Beyond Iran, for Trump, the emphasis during this week’s summit will be on trying to further formalize the China equilibrium with a heavy dose of dealmaking. Over a dozen U.S. business executives will accompany Trump to China, including Apple CEO Tim Cook and Tesla CEO Elon Musk, both of whose businesses have extensive links to China, and big announcements on Chinese purchases of Boeing jets and U.S. agricultural products are expected.
Trump “actually does come at this with a businessman’s point of view,” said Graham Allison, a professor of government and the founding dean at the Harvard Kennedy School. “It’s basically that we’re rivals, but we are very highly interdependent and so the interdependence should be mutually beneficial.”
Allison said he doesn’t expect Trump or Xi to use words like “rapprochement” or “detente,” but they “might call this a new partnership or the beginning of a beautiful partnership.”

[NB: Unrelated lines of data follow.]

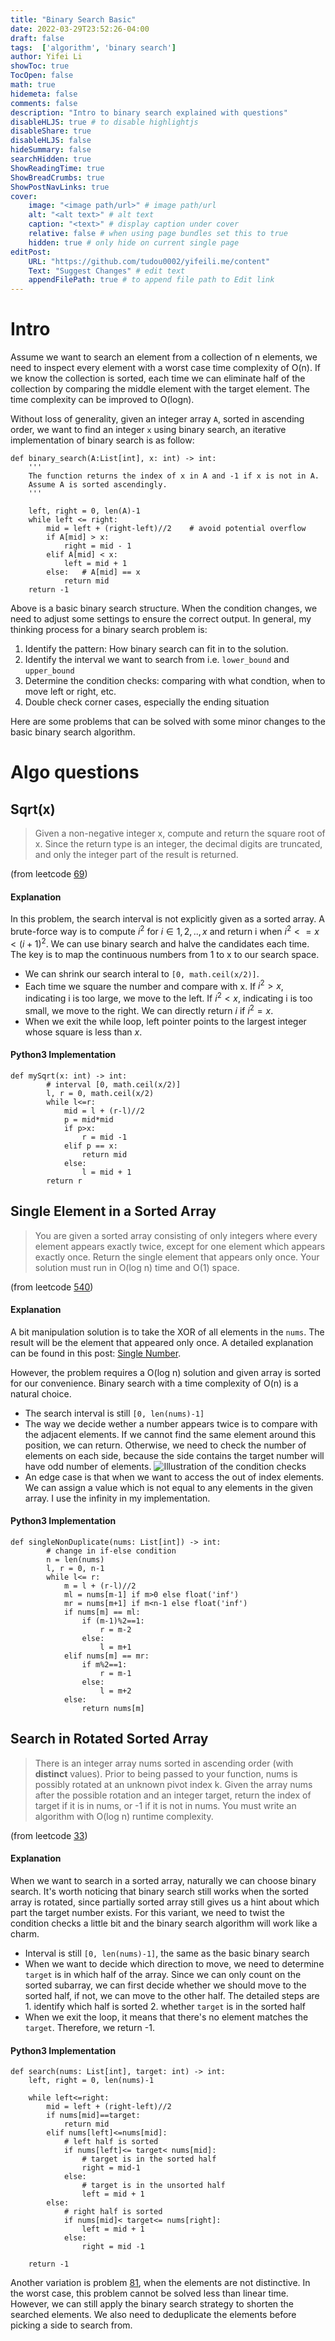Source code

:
 ```yaml
---
title: "Binary Search Basic"
date: 2022-03-29T23:52:26-04:00
draft: false
tags:  ['algorithm', 'binary search']
author: Yifei Li
showToc: true
TocOpen: false
math: true
hidemeta: false
comments: false
description: "Intro to binary search explained with questions"
disableHLJS: true # to disable highlightjs
disableShare: true
disableHLJS: false
hideSummary: false
searchHidden: true
ShowReadingTime: true
ShowBreadCrumbs: true
ShowPostNavLinks: true
cover:
    image: "<image path/url>" # image path/url
    alt: "<alt text>" # alt text
    caption: "<text>" # display caption under cover
    relative: false # when using page bundles set this to true
    hidden: true # only hide on current single page
editPost:
    URL: "https://github.com/tudou0002/yifeili.me/content"
    Text: "Suggest Changes" # edit text
    appendFilePath: true # to append file path to Edit link
---
```


# Intro
Assume we want to search an element from a collection of n elements, we need to inspect every element with a worst case time complexity of O(n). If we know the collection is sorted, each time we can eliminate half of the collection by comparing the middle element with the target element. The time complexity can be improved to O(logn). 

Without loss of generality, given an integer array `A`, sorted in ascending order, we want to find an integer `x` using binary search, an iterative implementation of binary search is as follow:
```python3
def binary_search(A:List[int], x: int) -> int:
    '''
    The function returns the index of x in A and -1 if x is not in A. 
    Assume A is sorted ascendingly.
    '''

    left, right = 0, len(A)-1
    while left <= right:
        mid = left + (right-left)//2    # avoid potential overflow
        if A[mid] > x:
            right = mid - 1
        elif A[mid] < x:
            left = mid + 1
        else:   # A[mid] == x
            return mid
    return -1

```
Above is a basic binary search structure. When the condition changes, we need to adjust some settings to ensure the correct output. In general, my thinking process for a binary search problem is:
1. Identify the pattern: How binary search can fit in to the solution.
2. Identify the interval we want to search from i.e. `lower_bound` and `upper_bound`
3. Determine the condition checks: comparing with what condtion, when to move left or right, etc.
4. Double check corner cases, especially the ending situation

Here are some problems that can be solved with some minor changes to the basic binary search algorithm.

# Algo questions

## Sqrt(x)
> Given a non-negative integer x, compute and return the square root of x.
Since the return type is an integer, the decimal digits are truncated, and only the integer part of the result is returned.

(from leetcode [69](https://leetcode.com/problems/sqrtx/))

#### Explanation
In this problem, the search interval is not explicitly given as a sorted array. A brute-force way is to compute $i^2$ for $i\in{1,2,..,x}$ and return i when $i^2<=x<(i+1)^2$. We can use binary search and halve the candidates each time. The key is to map the continuous numbers from 1 to x to our search space. 
- We can shrink our search interal to `[0, math.ceil(x/2)]`. 
- Each time we square the number and compare with x. If $i^2>x$, indicating i is too large, we move to the left. If $i^2<x$, indicating i is too small, we move to the right. We can directly return $i$ if $i^2=x$.
- When we exit the while loop, left pointer points to the largest integer whose square is less than $x$.


#### Python3 Implementation
```python3
def mySqrt(x: int) -> int:
        # interval [0, math.ceil(x/2)]
        l, r = 0, math.ceil(x/2)
        while l<=r:
            mid = l + (r-l)//2
            p = mid*mid
            if p>x:
                r = mid -1
            elif p == x:
                return mid
            else:
                l = mid + 1
        return r
```

## Single Element in a Sorted Array
>You are given a sorted array consisting of only integers where every element appears exactly twice, except for one element which appears exactly once.
Return the single element that appears only once.
Your solution must run in O(log n) time and O(1) space.

(from leetcode [540](https://leetcode.com/problems/single-element-in-a-sorted-array/))

#### Explanation
A bit manipulation solution is to take the XOR of all elements in the `nums`. The result will be the element that appeared only once. A detailed explanation can be found in this post: [Single Number](https://www.yifeili.me/posts/single-number/#element-appears-twice-except-for-one-appears-once).

However, the problem requires a O(log n) solution and given array is sorted for our convenience. Binary search with a time complexity of O(n) is a natural choice. 
- The search interval is still `[0, len(nums)-1]`
- The way we decide wether a number appears twice is to compare with the adjacent elements. If we cannot find the same element around this position, we can return. Otherwise, we need to check the number of elements on each side, because the side contains the target number will have odd number of elements. ![Illustration of the condition checks](/binary_search_basic.PNG#center) 
- An edge case is that when we want to access the out of index elements. We can assign a value which is not equal to any elements in the given array. I use the infinity in my implementation.


#### Python3 Implementation

```python3
def singleNonDuplicate(nums: List[int]) -> int:
        # change in if-else condition
        n = len(nums)
        l, r = 0, n-1
        while l<= r:
            m = l + (r-l)//2
            ml = nums[m-1] if m>0 else float('inf')
            mr = nums[m+1] if m<n-1 else float('inf')
            if nums[m] == ml:
                if (m-1)%2==1:
                    r = m-2
                else:
                    l = m+1
            elif nums[m] == mr:
                if m%2==1:
                    r = m-1
                else:
                    l = m+2
            else:
                return nums[m]
```

## Search in Rotated Sorted Array 
>There is an integer array nums sorted in ascending order (with **distinct** values).
Prior to being passed to your function, nums is possibly rotated at an unknown pivot index k. 
Given the array nums after the possible rotation and an integer target, return the index of target if it is in nums, or -1 if it is not in nums.
You must write an algorithm with O(log n) runtime complexity.

(from leetcode [33](https://leetcode.com/problems/search-in-rotated-sorted-array/description/))

#### Explanation
When we want to search in a sorted array, naturally we can choose binary search. It's worth noticing that binary search still works when the sorted array is rotated, since partially sorted array still gives us a hint about which part the target number exists. For this variant, we need to twist the condition checks a little bit and the binary search algorithm will work like a charm.
- Interval is still `[0, len(nums)-1]`, the same as the basic binary search
- When we want to decide which direction to move, we need to determine `target` is in which half of the array. Since we can only count on the sorted subarray, we can first decide whether we should move to the sorted half, if not, we can move to the other half. The detailed steps are 1. identify which half is sorted 2. whether `target` is in the sorted half
- When we exit the loop, it means that there's no element matches the `target`. Therefore, we return -1.

#### Python3 Implementation
```python3
def search(nums: List[int], target: int) -> int:
    left, right = 0, len(nums)-1
    
    while left<=right:
        mid = left + (right-left)//2
        if nums[mid]==target:
            return mid
        elif nums[left]<=nums[mid]:
            # left half is sorted
            if nums[left]<= target< nums[mid]:
                # target is in the sorted half
                right = mid-1
            else:
                # target is in the unsorted half
                left = mid + 1
        else:
            # right half is sorted
            if nums[mid]< target<= nums[right]:
                left = mid + 1
            else:
                right = mid -1
                
    return -1
```

Another variation is problem [81](https://leetcode.com/problems/search-in-rotated-sorted-array-ii/), when the elements are not distinctive. In the worst case, this problem cannot be solved less than linear time. However, we can still apply the binary search strategy to shorten the searched elements. We also need to deduplicate the elements before picking a side to search from.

How long that partnership is operationalized remains to be seen—some hawkish shoots have begun to poke out from the Trump administration in the last several weeks, including secondary sanctions on Chinese refiners processing Iranian oil and a White House memo in late April accusing China of “systematically extracting and copying the innovations of American industry” in training Chinese AI models such as DeepSeek.
“A few months ago, no one was allowed to even breathe the word ‘China.’ No one was even allowed to publicly criticize China because of the truce, and that’s clearly no longer the case,” Tobin said. “They’re now involved in more of the standard national security actions while still holding off from anything major that would shatter the truce.”
China will likely aim to keep that caution going, Tobin added—in part by seeking to schedule further summits between Trump and Xi. The Chinese leader is already expected to visit Washington later this year, and additional meetings between the two leaders may be in the offing.
“I think the Chinese would consider it a success if they could get President Trump locked into a series of these dialogues, because they’ve seen how much he prioritizes having these face-to-face meetings with other leaders, and that he will then kind of tame his bureaucracy in the lead-up to these summits,” she said. “They would find it successful if they just get a commitment to more meetings and then maybe put some psychological constraint on the Trump team to keep holding off on new export controls, new tariffs, new investment controls, and all that.”